I thought I could change him

Br

So this is my first post under my new profile. I want to put my story out there for any girl or woman that may be struggling to leave a relationship right now.

Back in 2010 my first husband and I got divorced. We had 9 great years of marriage, 11 years together but that last 6 months was tough! One night, for whatever reason I logged in to his email after suspecting something was up. I found emails from who I thought was a friend to him telling him she loved him and couldn't wait until he left me and they could be together. I confronted him, he told me he heard decided he was too young to be married (after 9 YEARS of marriage) and that he deserved to be happy. He moved out within the week and now 8 years later is married to her. That was early of 2010.

Fast forward to spring 2013, I was just looking to make some nw friends to hang out with and have a good time. I was working 2 jobs and never took time to myself. I was on a meet a friend type app and met my now soon to be ex husband. There were red flags from the start but he was charming and I fell head over heels. About a month after becoming official, several months of dating, I was staying all night at his house and woke up in the middle of the night to catch him texting a girl and exchanging nudes. I immediately got up and left. A few days and dozens of calls later I met up with him and he changed his way back in. Things went well for a few months and we ended up moving in together. He left to go to work one day and forgot his phone. Being nosy like I am I snooped. I found messages and pictures from several different women. I confronted him on it, he said he didn't know how the pics got on his phone, foolishly I believed him. I'm not exactly the most tech savvy person.

Several months go by, he loses his job. I support us and his child by his ex wife. He finally gets a part time gig.

I catch him in more lies and with more photos. I should've left.

Two years in to our relationship I found out he was having a full blown relationship with someone. He broke it off with her and she became borderline stalker with him. He had told her he loved her and was going to leave me for her. He won her over with that charming personality of his then devastated her. Once again I should've left but I stayed. He convinced me he loved me and it would never happen again.

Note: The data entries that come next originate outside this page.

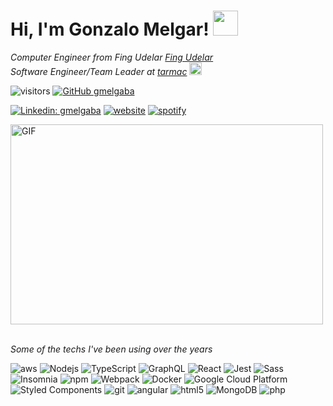 <h1> Hi, I'm Gonzalo Melgar! <img src="https://c.tenor.com/Mzp8XE3LrugAAAAC/sonic.gif" width="40"></h1>

<p><em>Computer Engineer from Fing Udelar <a href="http://www.unb.br">Fing Udelar</a>
</br>Software Engineer/Team Leader at <a href="https://www.tarmac.io">tarmac</a> <img src="https://gmelgaba.github.io/assets/images/experience/tarmac.jpg" width="20">
</em></p>


![visitors](https://visitor-badge.laobi.icu/badge?page_id=gmelgaba)
[![GitHub gmelgaba](https://img.shields.io/github/followers/gmelgaba?label=follow&style=social)](https://github.com/gmelgaba)

[![Linkedin: gmelgaba](https://img.shields.io/badge/-gmelgaba-blue?style=flat-square&logo=Linkedin&logoColor=white&link=https://www.linkedin.com/in/gmelgaba/)](https://www.linkedin.com/in/gmelgaba/)
[![website](https://img.shields.io/badge/Website-46a2f1.svg?&style=flat-square&logo=Google-Chrome&logoColor=white&link=https://anmolsingh.me/)](https://gmelgaba.github.io/)
[![spotify](https://img.shields.io/badge/Spotify-1ED760?&style=flat-square&logo=spotify&logoColor=white&link=https://open.spotify.com/user/0ny35jaa9ga0azi1smsg5h15s?si=8f9d3b9d79854f14)](https://open.spotify.com/user/0ny35jaa9ga0azi1smsg5h15s?si=8f9d3b9d79854f14)


<img alt="GIF" src="https://github.com/abhisheknaiidu/abhisheknaiidu/blob/master/code.gif?raw=true" width="500" height="320" />


<br><em>Some of the techs I've been using over the years</em><br>
<p>
  <img alt="aws" src="https://img.shields.io/badge/aws-232F3E?style=flat-square&logo=amazon-aws&logoColor=white" />
  <img alt="Nodejs" src="https://img.shields.io/badge/-Nodejs-43853d?style=flat-square&logo=Node.js&logoColor=white" />
  <img alt="TypeScript" src="https://img.shields.io/badge/-TypeScript-007ACC?style=flat-square&logo=typescript&logoColor=white" />
  <img alt="GraphQL" src="https://img.shields.io/badge/-GraphQL-E10098?style=flat-square&logo=graphql&logoColor=white" />
  <img alt="React" src="https://img.shields.io/badge/-React-45b8d8?style=flat-square&logo=react&logoColor=white" />
  <img alt="Jest" src="https://img.shields.io/badge/Jest-323330?style=flat-square&logo=Jest&logoColor=white" />
  <img alt="Sass" src="https://img.shields.io/badge/-Sass-CC6699?style=flat-square&logo=sass&logoColor=white" />
  <img alt="Insomnia" src="https://img.shields.io/badge/-Insomnia-5849BE?style=flat-square&logo=insomnia&logoColor=white" />
  <img alt="npm" src="https://img.shields.io/badge/-npm-CB3837?style=flat-square&logo=npm&logoColor=white" />
  <img alt="Webpack" src="https://img.shields.io/badge/-Webpack-8DD6F9?style=flat-square&logo=webpack&logoColor=white" />
  <img alt="Docker" src="https://img.shields.io/badge/-Docker-46a2f1?style=flat-square&logo=docker&logoColor=white" />
  <img alt="Google Cloud Platform" src="https://img.shields.io/badge/-Google_Cloud_Platform-1a73e8?style=flat-square&logo=google-cloud&logoColor=white" />
  <img alt="Styled Components" src="https://img.shields.io/badge/-Styled_Components-db7092?style=flat-square&logo=styled-components&logoColor=white" />
  <img alt="git" src="https://img.shields.io/badge/-Git-F05032?style=flat-square&logo=git&logoColor=white" />
  <img alt="angular" src="https://img.shields.io/badge/-Angular-DD0031?style=flat-square&logo=angular&logoColor=white" />
  <img alt="html5" src="https://img.shields.io/badge/-HTML5-E34F26?style=flat-square&logo=html5&logoColor=white" />
  <img alt="MongoDB" src="https://img.shields.io/badge/-MongoDB-13aa52?style=flat-square&logo=mongodb&logoColor=white" />
  <img alt="php" src="https://img.shields.io/badge/php-777BB4?style=flat-square&logo=php&logoColor=white" />


</p>
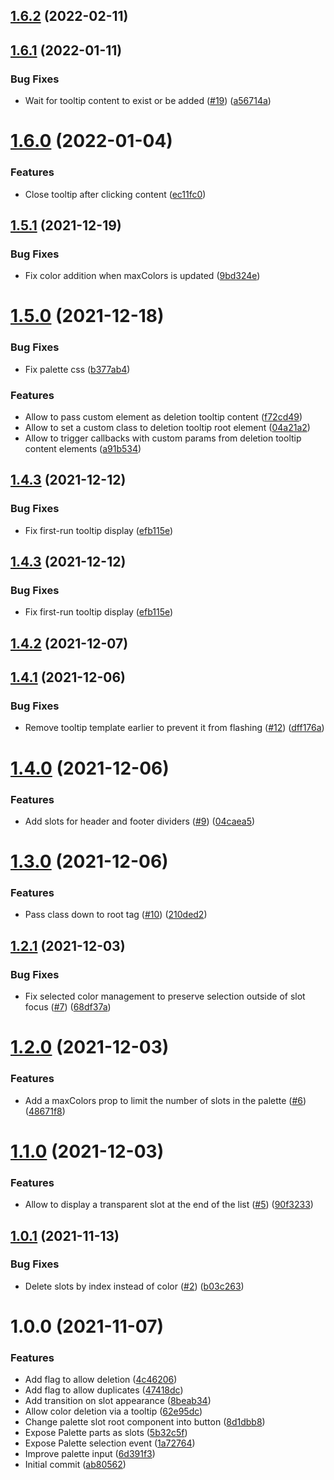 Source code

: ## [1.6.2](https://github.com/untemps/svelte-palette/compare/v1.6.1...v1.6.2) (2022-02-11)

## [1.6.1](https://github.com/untemps/svelte-palette/compare/v1.6.0...v1.6.1) (2022-01-11)


### Bug Fixes

* Wait for tooltip content to exist or be added ([#19](https://github.com/untemps/svelte-palette/issues/19)) ([a56714a](https://github.com/untemps/svelte-palette/commit/a56714a3516d34688b4b2cc4a55116885f4b46b7))

# [1.6.0](https://github.com/untemps/svelte-palette/compare/v1.5.1...v1.6.0) (2022-01-04)


### Features

* Close tooltip after clicking content ([ec11fc0](https://github.com/untemps/svelte-palette/commit/ec11fc0d36b535f03ab98646aaeb903d782722f8))

## [1.5.1](https://github.com/untemps/svelte-palette/compare/v1.5.0...v1.5.1) (2021-12-19)


### Bug Fixes

* Fix color addition when maxColors is updated ([9bd324e](https://github.com/untemps/svelte-palette/commit/9bd324e8382c981c46f616e7042897ef91f5a9ab))

# [1.5.0](https://github.com/untemps/svelte-palette/compare/v1.4.3...v1.5.0) (2021-12-18)


### Bug Fixes

* Fix palette css ([b377ab4](https://github.com/untemps/svelte-palette/commit/b377ab4caaeaaf80f77f6b4ca5e4ad8333c46d37))


### Features

* Allow to pass custom element as deletion tooltip content ([f72cd49](https://github.com/untemps/svelte-palette/commit/f72cd490852440c4f56b2269e1d1045c8d5ad1ac))
* Allow to set a custom class to deletion tooltip root element ([04a21a2](https://github.com/untemps/svelte-palette/commit/04a21a2dc5bfbcf40f397a1aa13aa77afff2ffa7))
* Allow to trigger callbacks with custom params from deletion tooltip content elements ([a91b534](https://github.com/untemps/svelte-palette/commit/a91b53404e9a10b4a65cca8f1414109071e8bed5))

## [1.4.3](https://github.com/untemps/svelte-palette/compare/v1.4.2...v1.4.3) (2021-12-12)


### Bug Fixes

* Fix first-run tooltip display ([efb115e](https://github.com/untemps/svelte-palette/commit/efb115e1daa2bb10bf2e42145e990df849c3875d))

## [1.4.3](https://github.com/untemps/svelte-palette/compare/v1.4.2...v1.4.3) (2021-12-12)


### Bug Fixes

* Fix first-run tooltip display ([efb115e](https://github.com/untemps/svelte-palette/commit/efb115e1daa2bb10bf2e42145e990df849c3875d))

## [1.4.2](https://github.com/untemps/svelte-palette/compare/v1.4.1...v1.4.2) (2021-12-07)

## [1.4.1](https://github.com/untemps/svelte-palette/compare/v1.4.0...v1.4.1) (2021-12-06)


### Bug Fixes

* Remove tooltip template earlier to prevent it from flashing ([#12](https://github.com/untemps/svelte-palette/issues/12)) ([dff176a](https://github.com/untemps/svelte-palette/commit/dff176a0edd54b4cc91b1a6175b81cbd330b5e59))

# [1.4.0](https://github.com/untemps/svelte-palette/compare/v1.3.0...v1.4.0) (2021-12-06)


### Features

* Add slots for header and footer dividers ([#9](https://github.com/untemps/svelte-palette/issues/9)) ([04caea5](https://github.com/untemps/svelte-palette/commit/04caea57ff85ad6c806ece30382b04779be61f91))

# [1.3.0](https://github.com/untemps/svelte-palette/compare/v1.2.1...v1.3.0) (2021-12-06)


### Features

* Pass class down to root tag ([#10](https://github.com/untemps/svelte-palette/issues/10)) ([210ded2](https://github.com/untemps/svelte-palette/commit/210ded27e4e3724317753e746ac028eecc305544))

## [1.2.1](https://github.com/untemps/svelte-palette/compare/v1.2.0...v1.2.1) (2021-12-03)


### Bug Fixes

* Fix selected color management to preserve selection outside of slot focus ([#7](https://github.com/untemps/svelte-palette/issues/7)) ([68df37a](https://github.com/untemps/svelte-palette/commit/68df37af345d94f3a0e499da3ec6ae0aae681ed7))

# [1.2.0](https://github.com/untemps/svelte-palette/compare/v1.1.0...v1.2.0) (2021-12-03)


### Features

* Add a maxColors prop to limit the number of slots in the palette ([#6](https://github.com/untemps/svelte-palette/issues/6)) ([48671f8](https://github.com/untemps/svelte-palette/commit/48671f8e6e09c1d165964cfd09fe1ff374fa588b))

# [1.1.0](https://github.com/untemps/svelte-palette/compare/v1.0.1...v1.1.0) (2021-12-03)


### Features

* Allow to display a transparent slot at the end of the list ([#5](https://github.com/untemps/svelte-palette/issues/5)) ([90f3233](https://github.com/untemps/svelte-palette/commit/90f32336b828f0dd2933c2901ea4da3c7feb0698))

## [1.0.1](https://github.com/untemps/svelte-palette/compare/v1.0.0...v1.0.1) (2021-11-13)


### Bug Fixes

* Delete slots by index instead of color ([#2](https://github.com/untemps/svelte-palette/issues/2)) ([b03c263](https://github.com/untemps/svelte-palette/commit/b03c26374e32710c2df54376584915a16018fe29))

# 1.0.0 (2021-11-07)


### Features

* Add flag to allow deletion ([4c46206](https://github.com/untemps/svelte-palette/commit/4c46206b6a989fca59476ab6f056b55b50068aef))
* Add flag to allow duplicates ([47418dc](https://github.com/untemps/svelte-palette/commit/47418dc7feab30ad9cfd7df34dca7c87b99f1ceb))
* Add transition on slot appearance ([8beab34](https://github.com/untemps/svelte-palette/commit/8beab34ba5beea2b48d4bc1072e34eecfeb98cbc))
* Allow color deletion via a tooltip ([62e95dc](https://github.com/untemps/svelte-palette/commit/62e95dc84096fa1acbb009191e95591992be4af2))
* Change palette slot root component into button ([8d1dbb8](https://github.com/untemps/svelte-palette/commit/8d1dbb8ac621248c9162429a87ce236c725f0870))
* Expose Palette parts as slots ([5b32c5f](https://github.com/untemps/svelte-palette/commit/5b32c5fd384c05c45c81338b4bd4f3c92600ccac))
* Expose Palette selection event ([1a72764](https://github.com/untemps/svelte-palette/commit/1a727641389e6974146d8cf795cb0f26cdf32775))
* Improve palette input ([6d391f3](https://github.com/untemps/svelte-palette/commit/6d391f344e2f5bc5d58841142e6c6a1c9f0c0da6))
* Initial commit ([ab80562](https://github.com/untemps/svelte-palette/commit/ab80562e9e0170964490d2cee7fe459b83dacd3b))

He was "faithful" for about 18 months that I know of. By faithful I mean his idea of faithful. He doesn't view anything besides actual physical touching and acts cheating.

Around 18 months ago I got a DM from a former friends boyfriend. He had found messages exchanged between his girlfriend and my husband. I confronted my husband and he admitted everything and more. He admitted trying to hook up with a really good friend of mine that shot him down. He was talking to a former coworker of mine. He hooked up with this former friend of mine as well as 2 random people he met while working. I should've left but instead at this point I decided to marry him and start ttc. Genius, I know. I figured if I married him and gave him the baby he had wanted for years then he'd change. I was wrong.

We are 18 months or so out from that incident. I have caught him with random messages and some pictures since. I also know he has a private folder on his phone but I have no idea how to access it. He told me it was to save the pics of me and yes I believed him.

Tuesday I recieved a phone call. My grandma has Alzheimer's and lives with us. He crossed the line and on multiple occasions propositioned TWO of grandmas in home health aides. The agency we used immediately pulled care.

During the time we were ttc I did get pregnant but miscarried. As much as I wanted that baby I now see it as a blessing in disguise. This is not the "man" I am supposed to be with. I should've left long ago. I've been repeatedly humiliated, lied to, tore down and walked all over. In addition to this he's controlling and manipulative and at this point I think he fits the description of narcissistic personality disorder.

I am currently trying to pick up the pieces of my life that I let him break. I AM leaving. I am trying my best to keep things normal for the next month or so until his daughters birthday. This is going to destroy her and she's a big part of the reason I've stayed.

I am making plans to move out of state to be where my sister is. I have no ties to where I am. My job can transfer. He's currently telling me I can have everything. We will see if he is still saying that after I go and get my own apartment.

Ladies, you CAN leave. You CAN have a full life on your own. Do NOT stand for the disrespect in any way, shape or form. I had to finally realize I AM worth more. I AM worthy of someone that's devoted only to me and isn't running around with who knows who and doing who knows what while I bust my behind 6 days a week just to make sure our bills are paid.

I feel intense guilt for walking away. I'm almost 36 with 2 failed marriages. I do not have kids. However I know I CAN do this.

If you've read all. this, thank you. I just want others to know they aren't alone and I also need to vent.